»»

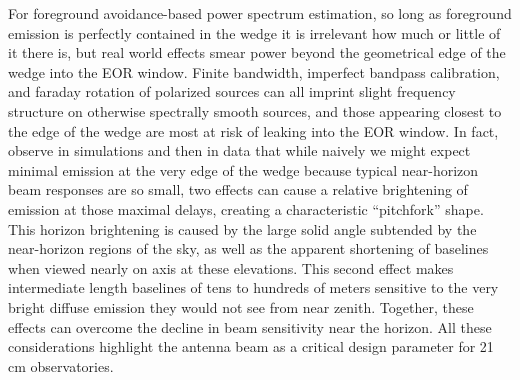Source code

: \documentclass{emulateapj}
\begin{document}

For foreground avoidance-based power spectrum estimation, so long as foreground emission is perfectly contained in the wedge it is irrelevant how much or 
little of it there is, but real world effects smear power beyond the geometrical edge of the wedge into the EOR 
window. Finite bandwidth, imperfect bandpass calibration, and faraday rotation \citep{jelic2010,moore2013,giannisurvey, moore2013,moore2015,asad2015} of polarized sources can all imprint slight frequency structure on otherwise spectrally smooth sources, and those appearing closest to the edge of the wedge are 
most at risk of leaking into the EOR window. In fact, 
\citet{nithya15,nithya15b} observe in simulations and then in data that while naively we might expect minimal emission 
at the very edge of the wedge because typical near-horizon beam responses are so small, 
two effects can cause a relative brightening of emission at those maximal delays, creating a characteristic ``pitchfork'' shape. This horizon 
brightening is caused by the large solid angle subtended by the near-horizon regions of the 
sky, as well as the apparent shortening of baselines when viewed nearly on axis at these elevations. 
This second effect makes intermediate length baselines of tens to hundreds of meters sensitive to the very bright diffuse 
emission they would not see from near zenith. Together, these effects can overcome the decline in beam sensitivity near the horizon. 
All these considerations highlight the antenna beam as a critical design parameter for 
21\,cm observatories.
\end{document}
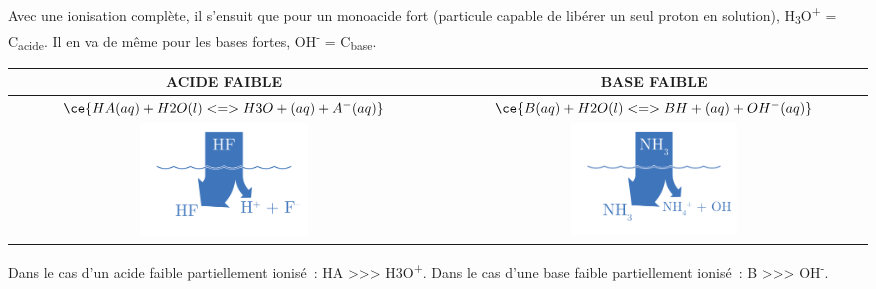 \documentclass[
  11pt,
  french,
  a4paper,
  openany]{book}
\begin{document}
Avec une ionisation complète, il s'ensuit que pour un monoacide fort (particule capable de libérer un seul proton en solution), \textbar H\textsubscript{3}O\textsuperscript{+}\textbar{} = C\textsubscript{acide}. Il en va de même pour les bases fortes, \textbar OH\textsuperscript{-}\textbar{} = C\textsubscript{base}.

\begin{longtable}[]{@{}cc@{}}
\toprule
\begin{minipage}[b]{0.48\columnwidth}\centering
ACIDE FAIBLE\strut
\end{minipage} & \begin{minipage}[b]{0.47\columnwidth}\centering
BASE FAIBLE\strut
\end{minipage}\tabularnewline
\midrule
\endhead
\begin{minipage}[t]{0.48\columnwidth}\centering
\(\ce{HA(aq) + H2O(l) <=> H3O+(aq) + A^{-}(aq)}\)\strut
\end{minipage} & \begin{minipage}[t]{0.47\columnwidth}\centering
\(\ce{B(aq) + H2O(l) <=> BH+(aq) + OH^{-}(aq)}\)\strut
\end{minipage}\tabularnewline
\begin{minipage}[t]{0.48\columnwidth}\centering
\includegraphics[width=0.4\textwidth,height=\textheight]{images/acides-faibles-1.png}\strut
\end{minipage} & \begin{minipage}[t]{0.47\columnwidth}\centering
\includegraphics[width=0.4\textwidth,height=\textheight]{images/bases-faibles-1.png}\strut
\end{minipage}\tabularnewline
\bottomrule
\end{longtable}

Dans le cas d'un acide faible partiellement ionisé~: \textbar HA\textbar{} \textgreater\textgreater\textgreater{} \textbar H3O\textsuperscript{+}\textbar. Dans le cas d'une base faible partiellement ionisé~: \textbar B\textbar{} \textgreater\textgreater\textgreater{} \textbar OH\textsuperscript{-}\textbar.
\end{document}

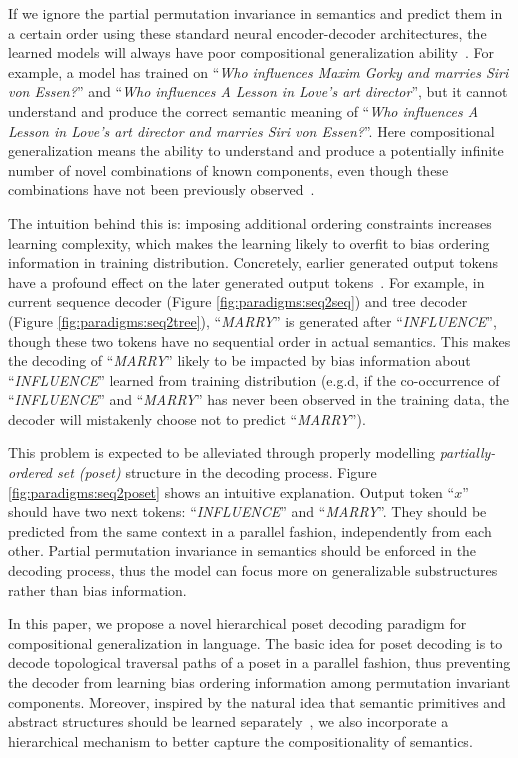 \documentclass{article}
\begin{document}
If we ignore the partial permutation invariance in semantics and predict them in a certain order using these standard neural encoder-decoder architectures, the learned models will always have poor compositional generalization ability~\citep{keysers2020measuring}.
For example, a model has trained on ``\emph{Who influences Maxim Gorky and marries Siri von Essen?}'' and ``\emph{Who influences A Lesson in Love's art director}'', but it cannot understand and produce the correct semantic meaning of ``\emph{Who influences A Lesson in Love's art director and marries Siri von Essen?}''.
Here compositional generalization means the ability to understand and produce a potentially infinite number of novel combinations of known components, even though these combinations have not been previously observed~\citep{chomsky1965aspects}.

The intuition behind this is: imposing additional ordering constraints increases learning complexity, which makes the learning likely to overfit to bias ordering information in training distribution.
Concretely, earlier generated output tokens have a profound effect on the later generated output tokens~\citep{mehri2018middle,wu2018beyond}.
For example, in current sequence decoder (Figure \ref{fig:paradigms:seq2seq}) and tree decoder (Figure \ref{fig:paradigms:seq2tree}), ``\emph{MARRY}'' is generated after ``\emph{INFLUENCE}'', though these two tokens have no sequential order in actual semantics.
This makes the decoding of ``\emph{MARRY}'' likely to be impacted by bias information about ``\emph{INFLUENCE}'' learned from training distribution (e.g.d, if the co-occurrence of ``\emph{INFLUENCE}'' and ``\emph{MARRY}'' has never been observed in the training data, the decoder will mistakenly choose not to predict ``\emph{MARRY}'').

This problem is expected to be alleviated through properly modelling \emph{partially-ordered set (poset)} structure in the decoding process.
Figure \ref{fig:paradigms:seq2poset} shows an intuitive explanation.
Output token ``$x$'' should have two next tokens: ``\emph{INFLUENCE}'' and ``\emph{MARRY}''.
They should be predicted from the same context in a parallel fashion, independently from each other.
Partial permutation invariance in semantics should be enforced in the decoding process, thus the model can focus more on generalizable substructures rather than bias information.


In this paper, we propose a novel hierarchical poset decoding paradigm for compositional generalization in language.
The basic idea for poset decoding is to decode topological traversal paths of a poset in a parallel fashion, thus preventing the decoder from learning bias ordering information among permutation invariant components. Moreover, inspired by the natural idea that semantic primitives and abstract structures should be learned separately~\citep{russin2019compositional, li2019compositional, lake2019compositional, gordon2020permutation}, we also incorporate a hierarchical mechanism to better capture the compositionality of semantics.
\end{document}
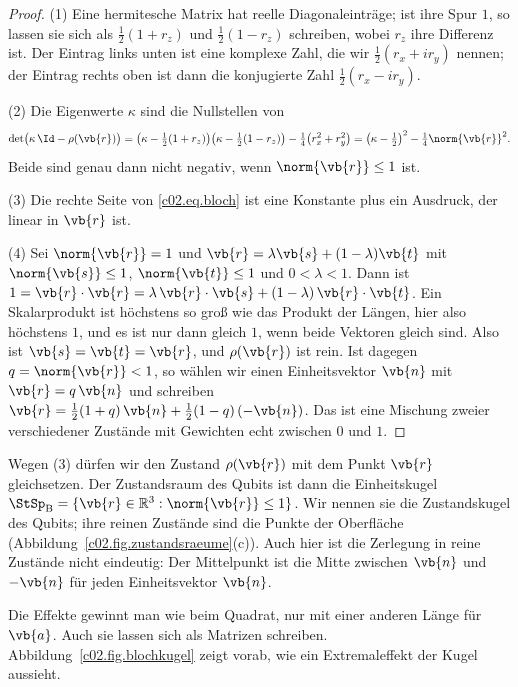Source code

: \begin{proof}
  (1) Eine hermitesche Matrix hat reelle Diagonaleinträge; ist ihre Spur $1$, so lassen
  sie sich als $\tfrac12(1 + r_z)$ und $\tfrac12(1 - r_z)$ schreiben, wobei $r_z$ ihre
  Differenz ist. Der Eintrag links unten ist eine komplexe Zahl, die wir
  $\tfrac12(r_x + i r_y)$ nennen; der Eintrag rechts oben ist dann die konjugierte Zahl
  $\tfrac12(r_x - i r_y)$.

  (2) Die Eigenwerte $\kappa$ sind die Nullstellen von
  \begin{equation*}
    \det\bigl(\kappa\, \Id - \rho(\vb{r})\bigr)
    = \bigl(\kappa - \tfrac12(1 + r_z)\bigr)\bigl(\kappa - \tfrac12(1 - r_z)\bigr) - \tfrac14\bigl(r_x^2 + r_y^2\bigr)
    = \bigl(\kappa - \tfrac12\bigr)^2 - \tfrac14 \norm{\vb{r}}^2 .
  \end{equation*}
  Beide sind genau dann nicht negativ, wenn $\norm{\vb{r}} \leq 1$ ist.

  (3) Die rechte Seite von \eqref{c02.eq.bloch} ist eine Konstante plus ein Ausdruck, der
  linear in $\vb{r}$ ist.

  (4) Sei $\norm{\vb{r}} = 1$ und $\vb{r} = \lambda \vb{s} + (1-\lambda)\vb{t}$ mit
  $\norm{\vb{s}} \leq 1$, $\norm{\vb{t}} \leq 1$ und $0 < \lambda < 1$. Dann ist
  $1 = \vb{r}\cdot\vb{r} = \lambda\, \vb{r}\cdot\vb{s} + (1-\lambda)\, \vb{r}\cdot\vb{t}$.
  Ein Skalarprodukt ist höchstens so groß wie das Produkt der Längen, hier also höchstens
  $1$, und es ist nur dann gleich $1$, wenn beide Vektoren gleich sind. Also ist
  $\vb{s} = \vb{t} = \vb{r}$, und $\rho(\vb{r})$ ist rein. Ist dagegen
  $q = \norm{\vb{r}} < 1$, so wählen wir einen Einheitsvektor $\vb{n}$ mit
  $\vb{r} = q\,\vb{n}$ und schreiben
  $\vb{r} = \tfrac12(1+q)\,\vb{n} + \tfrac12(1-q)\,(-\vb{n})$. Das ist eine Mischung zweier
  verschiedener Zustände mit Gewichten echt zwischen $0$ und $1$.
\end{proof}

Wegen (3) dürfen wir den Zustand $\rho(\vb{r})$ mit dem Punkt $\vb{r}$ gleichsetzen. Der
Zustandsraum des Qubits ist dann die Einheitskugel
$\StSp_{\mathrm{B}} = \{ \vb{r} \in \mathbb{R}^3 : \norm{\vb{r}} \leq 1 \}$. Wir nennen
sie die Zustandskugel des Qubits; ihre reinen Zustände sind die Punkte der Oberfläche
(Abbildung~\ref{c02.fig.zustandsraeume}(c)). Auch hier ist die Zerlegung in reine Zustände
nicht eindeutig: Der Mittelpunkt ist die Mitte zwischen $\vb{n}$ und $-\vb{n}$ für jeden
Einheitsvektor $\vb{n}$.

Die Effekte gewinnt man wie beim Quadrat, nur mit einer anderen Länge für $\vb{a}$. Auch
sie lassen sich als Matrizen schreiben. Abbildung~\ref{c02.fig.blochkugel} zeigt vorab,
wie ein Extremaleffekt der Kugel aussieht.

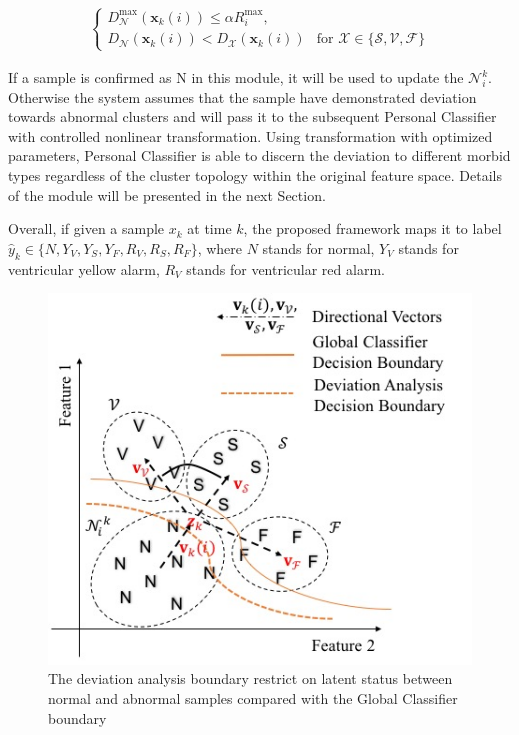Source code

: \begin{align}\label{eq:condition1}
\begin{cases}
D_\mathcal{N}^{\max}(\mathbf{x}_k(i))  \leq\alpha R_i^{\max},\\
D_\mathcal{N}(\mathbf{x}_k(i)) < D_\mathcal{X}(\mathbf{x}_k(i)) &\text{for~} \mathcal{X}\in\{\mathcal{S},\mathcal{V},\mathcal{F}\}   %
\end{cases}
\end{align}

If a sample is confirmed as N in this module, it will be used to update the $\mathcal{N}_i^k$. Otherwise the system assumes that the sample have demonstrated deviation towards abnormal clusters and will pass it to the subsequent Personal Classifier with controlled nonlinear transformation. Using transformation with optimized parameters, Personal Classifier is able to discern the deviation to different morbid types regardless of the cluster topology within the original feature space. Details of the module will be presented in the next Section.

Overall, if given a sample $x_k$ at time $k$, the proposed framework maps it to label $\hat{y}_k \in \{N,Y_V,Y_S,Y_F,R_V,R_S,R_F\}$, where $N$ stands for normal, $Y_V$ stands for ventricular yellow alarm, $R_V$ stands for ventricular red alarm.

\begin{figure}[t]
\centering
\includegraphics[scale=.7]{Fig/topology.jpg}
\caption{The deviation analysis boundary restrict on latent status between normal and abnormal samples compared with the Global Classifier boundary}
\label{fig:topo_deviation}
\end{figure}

««

* **Work to complete**
Go line by line through the data, copying each one that contains the word "lassen".

* **Answer box**
  (1) Eine hermitesche Matrix hat reelle Diagonaleinträge; ist ihre Spur $1$, so lassen
sie lassen sich als Matrizen schreiben. Abbildung~\ref{c02.fig.blochkugel} zeigt vorab,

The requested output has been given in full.